2. Set it in place and measure all the gaps with feeler gages, note on the box the location and the gap, do this every 2 or 3 inches all the way around. Then remove the high spots. The amount to be removed from the highest spot is the amount of the maximun gap, if you have an area of let's say with a .040 gap and the maximum gap is .125, then the amount to remove from the area with the .040 gap is .125-.040=.065. etc. initially cut narrow grooves at the spots to the correct depth, then blend all the surface to the bottom of the grooves. Carefully do it by the numbers and you will have a perfect fit in 1 or 2 fit ups.

3. Make a pattern of cardboard or doorskin to get your trial and error cuts done there instead of your bedlogs.

Otherwise, chalkline chalk in a the squeeze bottle it comes in makes a decent "indexing fluid".

Bedding compound won't close a gap for long.

[ 12-13-2005, 07:48 PM: Message edited by: Bob Smalser ]
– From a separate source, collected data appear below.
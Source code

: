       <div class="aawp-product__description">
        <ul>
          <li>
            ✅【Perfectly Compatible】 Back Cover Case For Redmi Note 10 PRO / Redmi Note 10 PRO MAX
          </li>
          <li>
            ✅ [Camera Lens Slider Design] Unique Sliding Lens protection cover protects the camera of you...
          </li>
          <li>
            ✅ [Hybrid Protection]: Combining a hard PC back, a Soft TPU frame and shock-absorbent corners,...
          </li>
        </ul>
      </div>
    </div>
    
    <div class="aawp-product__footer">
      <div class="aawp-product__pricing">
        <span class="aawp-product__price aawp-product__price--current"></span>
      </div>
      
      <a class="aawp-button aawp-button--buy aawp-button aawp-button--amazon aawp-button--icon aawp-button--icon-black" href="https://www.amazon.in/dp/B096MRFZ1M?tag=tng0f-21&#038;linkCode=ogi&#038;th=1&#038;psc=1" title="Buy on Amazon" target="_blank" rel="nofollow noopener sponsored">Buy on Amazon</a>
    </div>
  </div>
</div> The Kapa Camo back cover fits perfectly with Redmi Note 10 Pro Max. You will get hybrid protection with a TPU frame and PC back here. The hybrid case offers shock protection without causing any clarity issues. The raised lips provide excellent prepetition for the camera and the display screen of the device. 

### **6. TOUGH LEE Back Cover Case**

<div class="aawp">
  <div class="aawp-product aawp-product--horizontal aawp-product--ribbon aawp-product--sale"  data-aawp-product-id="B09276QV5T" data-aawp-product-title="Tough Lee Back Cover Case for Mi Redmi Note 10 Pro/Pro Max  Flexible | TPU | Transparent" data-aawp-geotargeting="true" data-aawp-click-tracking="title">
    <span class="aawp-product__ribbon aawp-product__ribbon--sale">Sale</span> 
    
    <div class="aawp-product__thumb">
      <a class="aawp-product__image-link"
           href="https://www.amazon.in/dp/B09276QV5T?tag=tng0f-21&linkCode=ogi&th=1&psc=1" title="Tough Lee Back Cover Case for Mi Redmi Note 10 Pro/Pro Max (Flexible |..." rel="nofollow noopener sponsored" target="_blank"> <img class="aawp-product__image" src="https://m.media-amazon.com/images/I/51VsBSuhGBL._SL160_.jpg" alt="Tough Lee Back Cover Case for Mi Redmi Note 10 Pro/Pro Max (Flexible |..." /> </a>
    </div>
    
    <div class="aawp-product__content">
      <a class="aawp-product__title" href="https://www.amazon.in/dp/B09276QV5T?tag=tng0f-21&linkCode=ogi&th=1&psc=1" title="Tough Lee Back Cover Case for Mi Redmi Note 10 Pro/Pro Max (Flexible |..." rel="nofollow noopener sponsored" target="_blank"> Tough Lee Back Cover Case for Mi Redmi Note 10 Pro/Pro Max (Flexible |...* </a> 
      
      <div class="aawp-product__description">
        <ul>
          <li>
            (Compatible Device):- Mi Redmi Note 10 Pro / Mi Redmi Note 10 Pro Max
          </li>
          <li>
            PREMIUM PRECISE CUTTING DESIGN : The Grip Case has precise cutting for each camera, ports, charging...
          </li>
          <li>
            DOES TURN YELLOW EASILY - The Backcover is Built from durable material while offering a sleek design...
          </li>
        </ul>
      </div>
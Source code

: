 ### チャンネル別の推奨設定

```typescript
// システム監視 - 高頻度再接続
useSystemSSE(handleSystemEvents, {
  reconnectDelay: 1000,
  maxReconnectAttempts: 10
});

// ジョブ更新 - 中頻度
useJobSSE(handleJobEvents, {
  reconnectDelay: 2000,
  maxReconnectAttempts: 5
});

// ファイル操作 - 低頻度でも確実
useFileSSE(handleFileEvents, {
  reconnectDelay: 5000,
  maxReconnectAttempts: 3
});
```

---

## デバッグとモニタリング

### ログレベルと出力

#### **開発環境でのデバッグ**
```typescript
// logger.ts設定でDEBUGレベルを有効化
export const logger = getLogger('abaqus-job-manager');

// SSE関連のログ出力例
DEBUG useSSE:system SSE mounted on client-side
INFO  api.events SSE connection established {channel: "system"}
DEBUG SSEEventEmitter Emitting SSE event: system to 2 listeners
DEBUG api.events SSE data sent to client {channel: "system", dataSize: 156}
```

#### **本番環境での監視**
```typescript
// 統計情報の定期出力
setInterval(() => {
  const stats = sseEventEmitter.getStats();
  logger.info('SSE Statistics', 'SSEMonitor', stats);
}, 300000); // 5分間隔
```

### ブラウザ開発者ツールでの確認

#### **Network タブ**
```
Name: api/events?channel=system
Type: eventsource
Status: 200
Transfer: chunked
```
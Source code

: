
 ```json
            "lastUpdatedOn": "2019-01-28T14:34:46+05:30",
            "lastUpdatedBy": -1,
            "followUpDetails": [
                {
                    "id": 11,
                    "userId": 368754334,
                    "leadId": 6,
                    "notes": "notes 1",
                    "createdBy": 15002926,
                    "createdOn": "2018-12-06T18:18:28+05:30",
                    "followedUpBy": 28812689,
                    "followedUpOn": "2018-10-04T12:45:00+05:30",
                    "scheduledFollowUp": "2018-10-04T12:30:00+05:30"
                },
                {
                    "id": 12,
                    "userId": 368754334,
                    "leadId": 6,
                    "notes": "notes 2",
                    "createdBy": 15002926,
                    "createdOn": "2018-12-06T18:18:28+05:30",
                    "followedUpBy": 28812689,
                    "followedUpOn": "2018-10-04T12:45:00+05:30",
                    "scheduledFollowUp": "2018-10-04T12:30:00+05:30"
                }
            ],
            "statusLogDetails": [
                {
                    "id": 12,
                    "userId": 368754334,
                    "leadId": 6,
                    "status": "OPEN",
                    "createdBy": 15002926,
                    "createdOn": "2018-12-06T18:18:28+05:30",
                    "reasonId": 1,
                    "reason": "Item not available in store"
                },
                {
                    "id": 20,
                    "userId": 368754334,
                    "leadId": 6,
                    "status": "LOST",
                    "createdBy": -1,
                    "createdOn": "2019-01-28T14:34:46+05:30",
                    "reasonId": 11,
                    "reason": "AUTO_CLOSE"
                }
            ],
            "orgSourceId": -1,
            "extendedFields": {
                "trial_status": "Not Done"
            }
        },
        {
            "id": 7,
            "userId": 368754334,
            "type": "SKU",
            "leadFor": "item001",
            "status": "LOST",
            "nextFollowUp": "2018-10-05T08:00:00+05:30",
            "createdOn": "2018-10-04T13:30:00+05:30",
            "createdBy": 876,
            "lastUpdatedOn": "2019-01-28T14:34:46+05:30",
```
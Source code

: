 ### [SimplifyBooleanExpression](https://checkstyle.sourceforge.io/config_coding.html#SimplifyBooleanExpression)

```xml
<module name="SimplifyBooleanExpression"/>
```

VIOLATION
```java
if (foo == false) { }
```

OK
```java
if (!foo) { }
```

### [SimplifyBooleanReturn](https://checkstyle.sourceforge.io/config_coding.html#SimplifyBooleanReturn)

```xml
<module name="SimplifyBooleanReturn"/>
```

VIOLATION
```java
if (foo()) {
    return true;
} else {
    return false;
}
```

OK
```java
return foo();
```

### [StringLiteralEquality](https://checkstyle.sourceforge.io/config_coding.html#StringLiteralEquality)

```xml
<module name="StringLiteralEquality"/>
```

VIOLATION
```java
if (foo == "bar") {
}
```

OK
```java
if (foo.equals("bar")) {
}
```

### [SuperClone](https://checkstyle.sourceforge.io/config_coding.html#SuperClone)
4. Hi Steve - Another method is to dust the joining surface of the keel/keelson with chalk powder - the kind that's sold to coat chalk lines. Bring the trunk into position and wiggle it slightly. The chalk will transfer to the high points. Plane these off and repeat till it fits. No measuring, no math.

Well, Bob got in there first... but we're both describing the same method.

Jim

[ 12-13-2005, 07:55 PM: Message edited by: FSS172 ]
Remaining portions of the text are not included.